Anyway, that's what I have been pondering today. Mostly because The Cricket is awake, but still under the board, and because the Woolly Bear Caterpillar in the Package Bin is still curled up in the bottom of the bin. While I have been getting excited about the slow melting of the snow pack (which has not done much melting in the last three days), they have possibly been hitting the snooze alarm on spring, knowing that there is more snow coming.
Tomorrow is the other first day of spring, by the way, for those of you who appreciate irony.

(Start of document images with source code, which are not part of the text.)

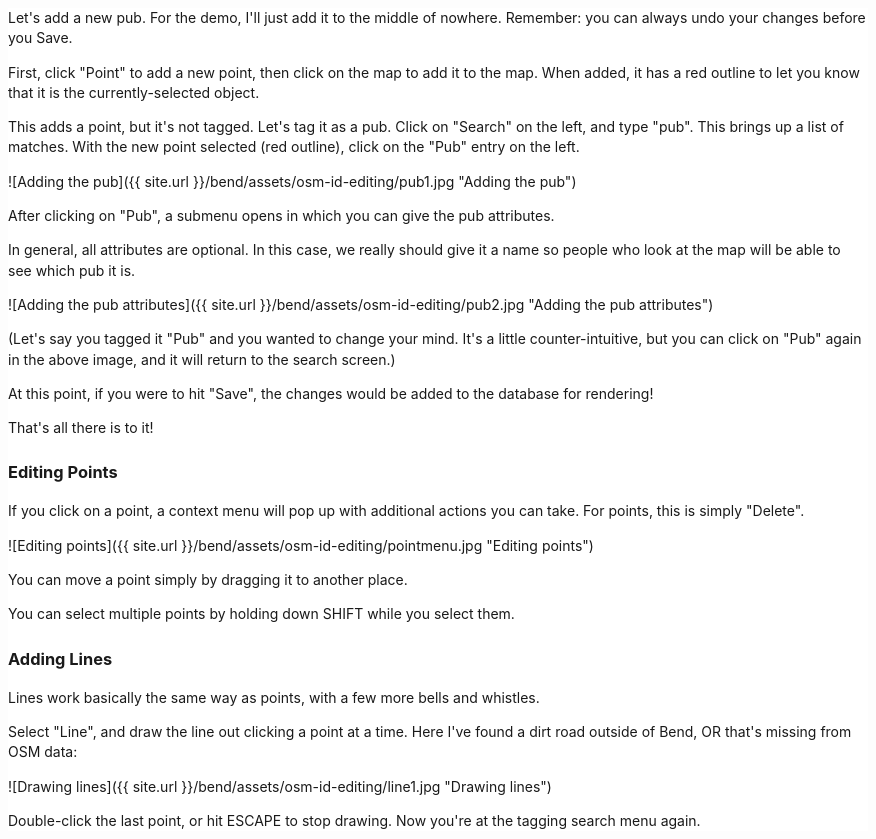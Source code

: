 Let's add a new pub. For the demo, I'll just add it to the middle of
nowhere. Remember: you can always undo your changes before you Save.

First, click "Point" to add a new point, then click on the map to add it
to the map. When added, it has a red outline to let you know that it is
the currently-selected object.

This adds a point, but it's not tagged. Let's tag it as a pub. Click on
"Search" on the left, and type "pub". This brings up a list of matches.
With the new point selected (red outline), click on the "Pub" entry on
the left.

![Adding the pub]({{ site.url }}/bend/assets/osm-id-editing/pub1.jpg "Adding the pub")

After clicking on "Pub", a submenu opens in which you can give the pub
attributes.

In general, all attributes are optional. In this case, we really should
give it a name so people who look at the map will be able to see which
pub it is.

![Adding the pub attributes]({{ site.url }}/bend/assets/osm-id-editing/pub2.jpg "Adding the pub attributes")

(Let's say you tagged it "Pub" and you wanted to change your mind. It's
a little counter-intuitive, but you can click on "Pub" again in the
above image, and it will return to the search screen.)

At this point, if you were to hit "Save", the changes would be added
to the database for rendering!

That's all there is to it!


### Editing Points

If you click on a point, a context menu will pop up with additional
actions you can take. For points, this is simply "Delete".

![Editing points]({{ site.url }}/bend/assets/osm-id-editing/pointmenu.jpg "Editing points")

You can move a point simply by dragging it to another place.

You can select multiple points by holding down SHIFT while you select
them.

### Adding Lines

Lines work basically the same way as points, with a few more bells and
whistles.

Select "Line", and draw the line out clicking a point at a time. Here
I've found a dirt road outside of Bend, OR that's missing from OSM data:

![Drawing lines]({{ site.url }}/bend/assets/osm-id-editing/line1.jpg "Drawing lines")

Double-click the last point, or hit ESCAPE to stop drawing. Now you're
at the tagging search menu again.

I wasn't going to bother looking for bugs today, because it barely got above freezing, but I decided to take a peek under the board, thinking there might be some action under there, because it's sheltered, and it was in the sun, so might have been warm. It was worth the effort.
Backyard Bug of the Day:
Some kind of ground beetle, I think. It was really small. And really fast. I was lucky to get a picture of it in focus. There were actually two of them, but the other one disappeared into the grass before I got a picture.
Zoomed in...
There were a couple of other bugs under there, too (in addition to The Cricket, a paragon of patience):
I don't know if this fly was under there when I flipped it, or if it landed there while I was looking around. Anyway, it flew away after I took its picture.
The most interesting thing I saw when I flipped the board was this:
Spider webs woven among the flattened grass. (Don't worry, arachnophobes, the spider is not on the web in any of these shots). One thing I find interesting about the under-the-board environment is that there is very often condensation on the things under there.
Like this:
I wasn't going to post a picture of The Cricket today, but it illustrates the condensation thing quite nicely.
Anyway, here's a couple of zoomed-in shots of the webs:
I love that the light is refracted into different colors depending on the angle at which you look at it - green or purple.
Arachnid Appreciation:.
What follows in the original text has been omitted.